Question

Find the point of contact when (i) Equation of parabola is $y^2 = 8x$ and slope of tangent is 2. (ii) Equation of parabola is $y^2 = -2x$ and slope of tangent is -2. (iii) Equation of parabola is $x^2 = -8y$ and slope of tangent is 3. (iv) Equation of parabola is $y^2 = 4(1 - x)$ and slope of tangent is -1.

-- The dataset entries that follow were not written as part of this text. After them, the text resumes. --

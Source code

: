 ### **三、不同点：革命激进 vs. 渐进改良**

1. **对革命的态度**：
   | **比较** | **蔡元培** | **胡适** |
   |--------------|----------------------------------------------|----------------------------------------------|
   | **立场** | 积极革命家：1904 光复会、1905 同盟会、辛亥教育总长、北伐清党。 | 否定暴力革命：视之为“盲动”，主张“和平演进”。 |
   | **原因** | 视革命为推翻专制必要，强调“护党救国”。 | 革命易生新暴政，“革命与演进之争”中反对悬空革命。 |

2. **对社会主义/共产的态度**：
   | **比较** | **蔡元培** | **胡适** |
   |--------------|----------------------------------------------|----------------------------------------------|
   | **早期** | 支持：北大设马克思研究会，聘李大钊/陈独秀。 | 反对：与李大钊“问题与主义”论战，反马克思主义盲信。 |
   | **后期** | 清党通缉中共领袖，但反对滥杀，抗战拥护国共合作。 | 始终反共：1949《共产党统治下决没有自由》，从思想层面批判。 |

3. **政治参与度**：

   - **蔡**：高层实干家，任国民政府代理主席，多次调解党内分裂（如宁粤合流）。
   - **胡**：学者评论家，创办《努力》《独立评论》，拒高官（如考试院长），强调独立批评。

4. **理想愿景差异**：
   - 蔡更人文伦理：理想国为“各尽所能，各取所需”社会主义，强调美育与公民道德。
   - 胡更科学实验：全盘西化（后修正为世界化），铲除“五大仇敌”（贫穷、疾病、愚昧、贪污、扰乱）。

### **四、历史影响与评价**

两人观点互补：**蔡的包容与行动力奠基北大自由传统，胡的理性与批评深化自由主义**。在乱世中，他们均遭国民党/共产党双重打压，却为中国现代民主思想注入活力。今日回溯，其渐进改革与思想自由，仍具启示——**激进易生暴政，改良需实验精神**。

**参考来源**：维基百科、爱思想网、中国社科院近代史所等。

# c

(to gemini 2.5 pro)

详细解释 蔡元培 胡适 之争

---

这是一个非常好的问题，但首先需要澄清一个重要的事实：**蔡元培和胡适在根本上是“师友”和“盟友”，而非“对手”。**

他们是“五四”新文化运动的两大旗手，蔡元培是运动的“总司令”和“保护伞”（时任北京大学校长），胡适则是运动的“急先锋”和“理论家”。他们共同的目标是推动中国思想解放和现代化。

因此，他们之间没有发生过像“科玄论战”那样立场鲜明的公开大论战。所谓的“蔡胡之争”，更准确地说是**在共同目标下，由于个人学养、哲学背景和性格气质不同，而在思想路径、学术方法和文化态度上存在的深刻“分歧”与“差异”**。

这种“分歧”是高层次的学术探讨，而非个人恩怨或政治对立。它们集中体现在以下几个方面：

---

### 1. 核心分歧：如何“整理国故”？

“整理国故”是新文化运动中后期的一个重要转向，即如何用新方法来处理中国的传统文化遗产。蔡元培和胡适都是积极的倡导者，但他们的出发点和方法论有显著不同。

• A. (i) $(\frac{1}{2}, 2)$; (ii) $(-\frac{1}{8}, \frac{1}{2})$; (iii) $(-\frac{4}{3}, 18)$; (iv) $(0, 2)$
• B. (i) $(\frac{1}{2}, 2)$; (ii) $(\frac{1}{8}, \frac{1}{2})$; (iii) $(\frac{4}{3}, 18)$; (iv) $(0, 2)$
• C. (i) $(2, \frac{1}{2})$; (ii) $(-\frac{1}{8}, \frac{1}{2})$; (iii) $(-\frac{4}{3}, 18)$; (iv) $(2, 0)$
• D. (i) $(\frac{1}{2}, 2)$; (ii) $(-\frac{1}{8}, -\frac{1}{2})$; (iii) $(\frac{4}{3}, 18)$; (iv) $(0, 2)$

Answer 1

Answer: (A)

(i) $(\frac{1}{2}, 2)$; (ii) $(-\frac{1}{8}, \frac{1}{2})$; (iii) $(-\frac{4}{3}, 18)$; (iv) $(0, 2)

Answer 2

(i) For a parabola $y^2 = 4ax$, the point of contact of a tangent with slope $m$ is given by $(\frac{a}{m^2}, \frac{2a}{m})$. The given parabola is $y^2 = 8x$. Comparing with $y^2 = 4ax$, we get $4a = 8$, so $a = 2$. The slope of the tangent is given as $m = 2$. The point of contact is $(\frac{a}{m^2}, \frac{2a}{m}) = (\frac{2}{2^2}, \frac{2 \times 2}{2}) = (\frac{2}{4}, \frac{4}{2}) = (\frac{1}{2}, 2)$. (ii) The given parabola is $y^2 = -2x$. Comparing with $y^2 = 4ax$, we get $4a = -2$, so $a = -\frac{1}{2}$. The slope of the tangent is given as $m = -2$. The point of contact is $(\frac{a}{m^2}, \frac{2a}{m}) = (\frac{-1/2}{(-2)^2}, \frac{2 \times (-1/2)}{-2}) = (\frac{-1/2}{4}, \frac{-1}{-2}) = (-\frac{1}{8}, \frac{1}{2})$. (iii) For a parabola $x^2 = 4ay$, the point of contact of a tangent with slope $m$ is given by $(\frac{2a}{m}, -am^2)$. The given parabola is $x^2 = -8y$. Comparing with $x^2 = 4ay$, we get $4a = -8$, so $a = -2$. The slope of the tangent is given as $m = 3$. The point of contact is $(\frac{2a}{m}, -am^2) = (\frac{2 \times (-2)}{3}, -(-2) \times 3^2) = (-\frac{4}{3}, -(-2) \times 9) = (-\frac{4}{3}, 18)$. (iv) The parabola is $y^2 = 4(1 - x) \implies y^2 = -4(x - 1)$. Let $X = x-1$ and $Y = y$. The equation becomes $Y^2 = -4X$. This is of the form $Y^2 = 4a'X$, with $4a' = -4$, so $a' = -1$. The point of contact for $Y^2 = 4a'X$ with slope $m$ is $(\frac{a'}{m^2}, \frac{2a'}{m})$. Given slope $m = -1$. Point of contact in $(X, Y)$ coordinates: $(\frac{-1}{(-1)^2}, \frac{2 \times (-1)}{-1}) = (\frac{-1}{1}, \frac{-2}{-1}) = (-1, 2)$. Now, convert back to $(x, y)$ coordinates: $X = x-1 \implies -1 = x-1 \implies x = 0$. $Y = y \implies y = 2$. The point of contact is $(0, 2)$.